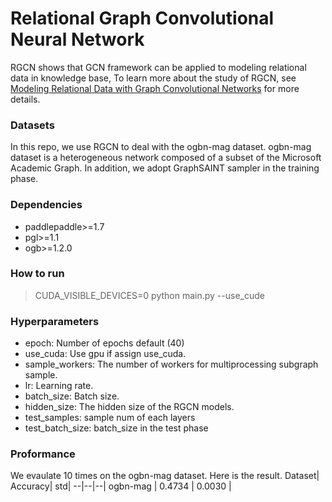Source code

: # Relational Graph Convolutional Neural Network
RGCN shows that GCN framework can be applied to modeling relational data in knowledge base, To learn more about the study of RGCN,  see [Modeling Relational Data with Graph Convolutional Networks](https://arxiv.org/pdf/1703.06103.pdf) for more details.

### Datasets
In this repo, we use RGCN to deal with the ogbn-mag dataset. ogbn-mag dataset is a heterogeneous network composed of a subset of the Microsoft Academic Graph. In addition, we adopt GraphSAINT sampler in the training phase.

### Dependencies
- paddlepaddle>=1.7
- pgl>=1.1
- ogb>=1.2.0

### How to run
> CUDA_VISIBLE_DEVICES=0 python main.py --use_cude

### Hyperparameters
- epoch: Number of epochs default (40)
- use_cuda: Use gpu if assign use_cuda.
- sample_workers: The number of workers for multiprocessing subgraph sample.
- lr: Learning rate.
- batch_size: Batch size.
- hidden_size: The hidden size of the RGCN models.
- test_samples: sample num of each layers
- test_batch_size: batch_size in the test phase

### Proformance
We evaulate 10 times on the ogbn-mag dataset. Here is the result.
Dataset| Accuracy| std|
--|--|--|
ogbn-mag | 0.4734 | 0.0030 |
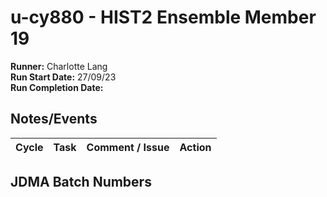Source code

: # u-cy880 - HIST2 Ensemble Member 19

**Runner:**  Charlotte Lang  
**Run Start Date:** 27/09/23  
**Run Completion Date:**  

## Notes/Events

| Cycle | Task | Comment / Issue | Action |
| ---   | ---  | ---             | ---    |

## JDMA Batch Numbers
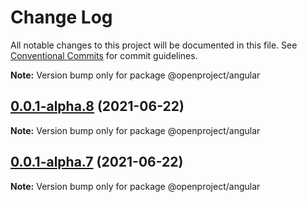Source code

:# Change Log

All notable changes to this project will be documented in this file.
See [Conventional Commits](https://conventionalcommits.org) for commit guidelines.



**Note:** Version bump only for package @openproject/angular





## [0.0.1-alpha.8](https://github.com/opf/design-system/compare/v0.0.1-alpha.7...v0.0.1-alpha.8) (2021-06-22)

**Note:** Version bump only for package @openproject/angular





## [0.0.1-alpha.7](https://github.com/opf/design-system/compare/v0.0.1-alpha.6...v0.0.1-alpha.7) (2021-06-22)

**Note:** Version bump only for package @openproject/angular
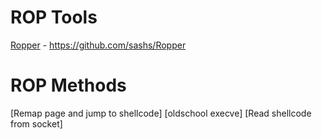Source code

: <!-- TITLE: Rop -->
<!-- SUBTITLE: A quick summary of Rop -->


# ROP Tools
[Ropper](/ropper) - https://github.com/sashs/Ropper

# ROP Methods
[Remap page and jump to shellcode]
[oldschool execve]
[Read shellcode from socket]
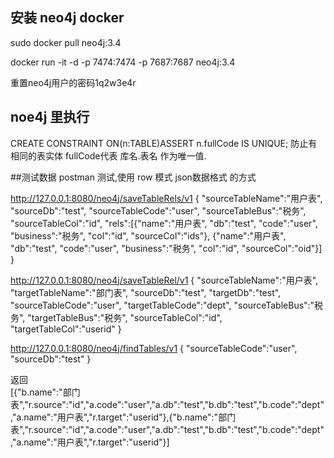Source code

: ## 安装 neo4j docker
sudo docker pull neo4j:3.4

docker run -it -d -p 7474:7474 -p 7687:7687 neo4j:3.4

重置neo4j用户的密码1q2w3e4r

## noe4j 里执行
CREATE CONSTRAINT ON(n:TABLE)ASSERT n.fullCode IS UNIQUE;
 防止有相同的表实体 fullCode代表 库名.表名 作为唯一值.
 
 
##测试数据
postman 测试,使用 row 模式 json数据格式 的方式

http://127.0.0.1:8080/neo4j/saveTableRels/v1
{
"sourceTableName":"用户表",
"sourceDb":"test",
"sourceTableCode":"user",
"sourceTableBus":"税务",
"sourceTableCol":"id",
"rels":[{"name":"用户表",
         "db":"test",
         "code":"user",
         "business":"税务",
         "col":"id",
         "sourceCol":"ids"},
         {"name":"用户表",
           "db":"test",
           "code":"user",
           "business":"税务",
           "col":"id",
           "sourceCol":"oid"}]
}


http://127.0.0.1:8080/neo4j/saveTableRel/v1
{
"sourceTableName":"用户表",
"targetTableName":"部门表",
"sourceDb":"test",
 "targetDb":"test",
"sourceTableCode":"user",
 "targetTableCode":"dept",
"sourceTableBus":"税务",
 "targetTableBus":"税务",
"sourceTableCol":"id",
 "targetTableCol":"userid"
}

http://127.0.0.1:8080/neo4j/findTables/v1
{
"sourceTableCode":"user",
"sourceDb":"test"
}

返回  
[{"b.name":"部门表","r.source":"id","a.code":"user","a.db":"test","b.db":"test","b.code":"dept","a.name":"用户表","r.target":"userid"},{"b.name":"部门表","r.source":"id","a.code":"user","a.db":"test","b.db":"test","b.code":"dept","a.name":"用户表","r.target":"userid"}]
****
### DESCRIPTION OF THE TASK
All of the material above is to be retyped verbatim, with its pictures omitted.

### FINISHED EXERCISE
Source code

: # Relational Graph Convolutional Neural Network
RGCN shows that GCN framework can be applied to modeling relational data in knowledge base, To learn more about the study of RGCN,  see [Modeling Relational Data with Graph Convolutional Networks](https://arxiv.org/pdf/1703.06103.pdf) for more details.

### Datasets
In this repo, we use RGCN to deal with the ogbn-mag dataset. ogbn-mag dataset is a heterogeneous network composed of a subset of the Microsoft Academic Graph. In addition, we adopt GraphSAINT sampler in the training phase.

### Dependencies
- paddlepaddle>=1.7
- pgl>=1.1
- ogb>=1.2.0

### How to run
> CUDA_VISIBLE_DEVICES=0 python main.py --use_cude

### Hyperparameters
- epoch: Number of epochs default (40)
- use_cuda: Use gpu if assign use_cuda.
- sample_workers: The number of workers for multiprocessing subgraph sample.
- lr: Learning rate.
- batch_size: Batch size.
- hidden_size: The hidden size of the RGCN models.
- test_samples: sample num of each layers
- test_batch_size: batch_size in the test phase

### Proformance
We evaulate 10 times on the ogbn-mag dataset. Here is the result.
Dataset| Accuracy| std|
--|--|--|
ogbn-mag | 0.4734 | 0.0030 |
Source code

: # u-cy880 - HIST2 Ensemble Member 19

**Runner:**  Charlotte Lang  
**Run Start Date:** 27/09/23  
**Run Completion Date:**  

## Notes/Events

| Cycle | Task | Comment / Issue | Action |
| ---   | ---  | ---             | ---    |

## JDMA Batch Numbers
Source code

:# Change Log

All notable changes to this project will be documented in this file.
See [Conventional Commits](https://conventionalcommits.org) for commit guidelines.



**Note:** Version bump only for package @openproject/angular





## [0.0.1-alpha.8](https://github.com/opf/design-system/compare/v0.0.1-alpha.7...v0.0.1-alpha.8) (2021-06-22)

**Note:** Version bump only for package @openproject/angular





## [0.0.1-alpha.7](https://github.com/opf/design-system/compare/v0.0.1-alpha.6...v0.0.1-alpha.7) (2021-06-22)

**Note:** Version bump only for package @openproject/angular
Source code

: <!-- TITLE: Rop -->
<!-- SUBTITLE: A quick summary of Rop -->


# ROP Tools
[Ropper](/ropper) - https://github.com/sashs/Ropper

# ROP Methods
[Remap page and jump to shellcode]
[oldschool execve]
[Read shellcode from socket]
Source code

: ## 安装 neo4j docker
sudo docker pull neo4j:3.4

docker run -it -d -p 7474:7474 -p 7687:7687 neo4j:3.4

重置neo4j用户的密码1q2w3e4r

## noe4j 里执行
CREATE CONSTRAINT ON(n:TABLE)ASSERT n.fullCode IS UNIQUE;
 防止有相同的表实体 fullCode代表 库名.表名 作为唯一值.
 
 
##测试数据
postman 测试,使用 row 模式 json数据格式 的方式

http://127.0.0.1:8080/neo4j/saveTableRels/v1
{
"sourceTableName":"用户表",
"sourceDb":"test",
"sourceTableCode":"user",
"sourceTableBus":"税务",
"sourceTableCol":"id",
"rels":[{"name":"用户表",
         "db":"test",
         "code":"user",
         "business":"税务",
         "col":"id",
         "sourceCol":"ids"},
         {"name":"用户表",
           "db":"test",
           "code":"user",
           "business":"税务",
           "col":"id",
           "sourceCol":"oid"}]
}


http://127.0.0.1:8080/neo4j/saveTableRel/v1
{
"sourceTableName":"用户表",
"targetTableName":"部门表",
"sourceDb":"test",
 "targetDb":"test",
"sourceTableCode":"user",
 "targetTableCode":"dept",
"sourceTableBus":"税务",
 "targetTableBus":"税务",
"sourceTableCol":"id",
 "targetTableCol":"userid"
}

http://127.0.0.1:8080/neo4j/findTables/v1
{
"sourceTableCode":"user",
"sourceDb":"test"
}

返回  
[{"b.name":"部门表","r.source":"id","a.code":"user","a.db":"test","b.db":"test","b.code":"dept","a.name":"用户表","r.target":"userid"},{"b.name":"部门表","r.source":"id","a.code":"user","a.db":"test","b.db":"test","b.code":"dept","a.name":"用户表","r.target":"userid"}]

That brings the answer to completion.